Some would say it’s the responsibility of an innovative HR department to recreate the atmosphere of a cutting edge start-up within even the largest company. Start-ups are the companies that pioneer change within business. The most innovative companies today, such as Uber and Twitter, were originally struggling start-ups looking for the best ways to push their products to the next level. To do this an open environment has to be fostered within the office, leading to more social collaboration between employees.

Success, even small successes, have to be recognised by HR departments to keep morale high. The innovative HR department has to recognise, at a personal level, the people that drive that change within in company.

As well as honouring success, examples of someone breaking the mould, being daring and experimental should also be honoured and recognised. The innovative HR department should not punish failure, because not every experiment is going to work; instead it should celebrate the successes. Letting people know that they’re empowered to experiment within the scope of their responsibilities is also very important and will help to breed innovation within a company.

The innovative HR department must also be ahead of the curve when it comes to the use of big data and analytics. Big data offers companies actionable insights that can help a HR department manage a business better.
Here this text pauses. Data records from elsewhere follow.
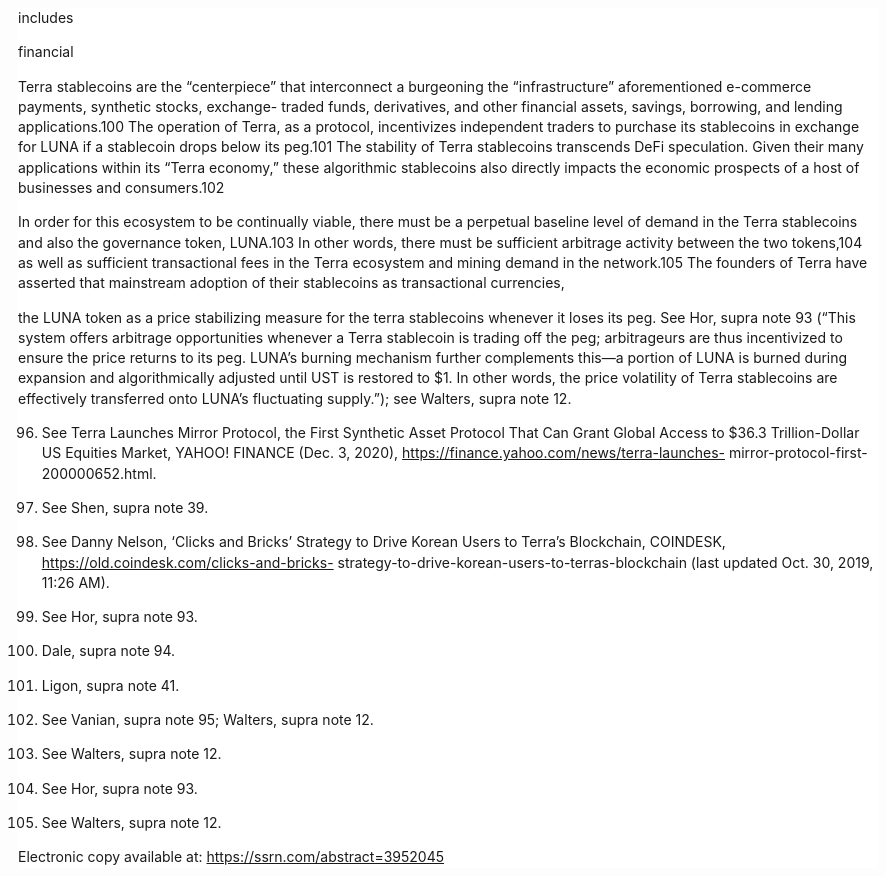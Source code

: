 includes

financial

Terra  stablecoins  are  the  “centerpiece”  that  interconnect  a
burgeoning
the
“infrastructure”
aforementioned  e-commerce  payments,  synthetic  stocks,  exchange-
traded  funds,  derivatives,  and  other  financial  assets,  savings,
borrowing, and lending applications.100  The operation of Terra, as a
protocol, incentivizes independent traders to purchase its stablecoins
in  exchange  for  LUNA  if  a  stablecoin  drops  below  its  peg.101    The
stability  of  Terra  stablecoins  transcends  DeFi  speculation.    Given
their many applications within its “Terra economy,” these algorithmic
stablecoins also directly impacts the economic prospects of a host of
businesses and consumers.102

In order for this ecosystem to be continually viable, there must
be a perpetual baseline level of demand in the Terra stablecoins and
also the governance token, LUNA.103  In other words, there must be
sufficient  arbitrage  activity  between  the  two  tokens,104  as  well  as
sufficient  transactional  fees  in  the  Terra  ecosystem  and  mining
demand in the network.105  The founders of Terra have asserted that
mainstream adoption of their stablecoins as transactional currencies,

the LUNA token as a price stabilizing measure for the terra stablecoins whenever
it  loses  its  peg.    See  Hor,  supra  note  93  (“This  system  offers  arbitrage
opportunities whenever a Terra stablecoin is trading off the peg; arbitrageurs are
thus  incentivized  to  ensure  the  price  returns  to  its  peg.    LUNA’s  burning
mechanism  further  complements  this—a  portion  of  LUNA  is  burned  during
expansion  and  algorithmically  adjusted  until  UST  is  restored  to  $1.    In  other
words,  the  price  volatility  of  Terra  stablecoins  are  effectively  transferred  onto
LUNA’s fluctuating supply.”); see Walters, supra note 12.

96.  See  Terra  Launches  Mirror  Protocol,  the  First  Synthetic  Asset  Protocol
That  Can  Grant  Global  Access  to  $36.3  Trillion-Dollar  US  Equities  Market,
YAHOO!  FINANCE  (Dec.  3,  2020),  https://finance.yahoo.com/news/terra-launches-
mirror-protocol-first-200000652.html.
97.  See Shen, supra note 39.
98.  See Danny Nelson, ‘Clicks and Bricks’ Strategy to Drive Korean Users to
Terra’s  Blockchain,  COINDESK,  https://old.coindesk.com/clicks-and-bricks-
strategy-to-drive-korean-users-to-terras-blockchain (last updated Oct. 30, 2019,
11:26 AM).

99.  See Hor, supra note 93.

  100.  Dale, supra note 94.
  101.  Ligon, supra note 41.
  102.  See Vanian, supra note 95; Walters, supra note 12.
  103.  See Walters, supra note 12.
  104.  See Hor, supra note 93.
  105.  See Walters, supra note 12.

Electronic copy available at: https://ssrn.com/abstract=3952045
Big data can, for example, tell you how engaged employees are and what can be learnt from the most engaged employees. Symposium events, the sister company of HRreview, will in July hold an event entirely focused on People Metrics and Analytics, in response to this growing trend. The company will also consider the important role of social media in recruitment in an event in July.

Technology, and in particular big data and analytics, are the areas that will define HR in the future. However, as the power and scope of what can be monitored by a HR department grows, it will be up to the sector itself to draw best-practice guidelines when it comes to protecting the privacy of employees. The ability of a business to monitor, for example, the health of its employees might be an area, in the future, where a line could quite easily be crossed, where a company snoops too deeply into the private lives of its workers. The innovative HR department should know where to draw the line.

However, if sensitive information – such as information pertaining to employee’s moods – is collected and then used in a creative way to better the mood of those working for the company, then this can only be good and to the benefit of all of those involved? Especially if it involves taking concrete action in response to the information gathered, such as increasing staffing ratios or providing a staff breakfast in the mornings.

As time moves on, technology will to become much more personalised and potentially much more invasive and the innovative HR department is going to have to come up with the best ways to both manage and utilise that.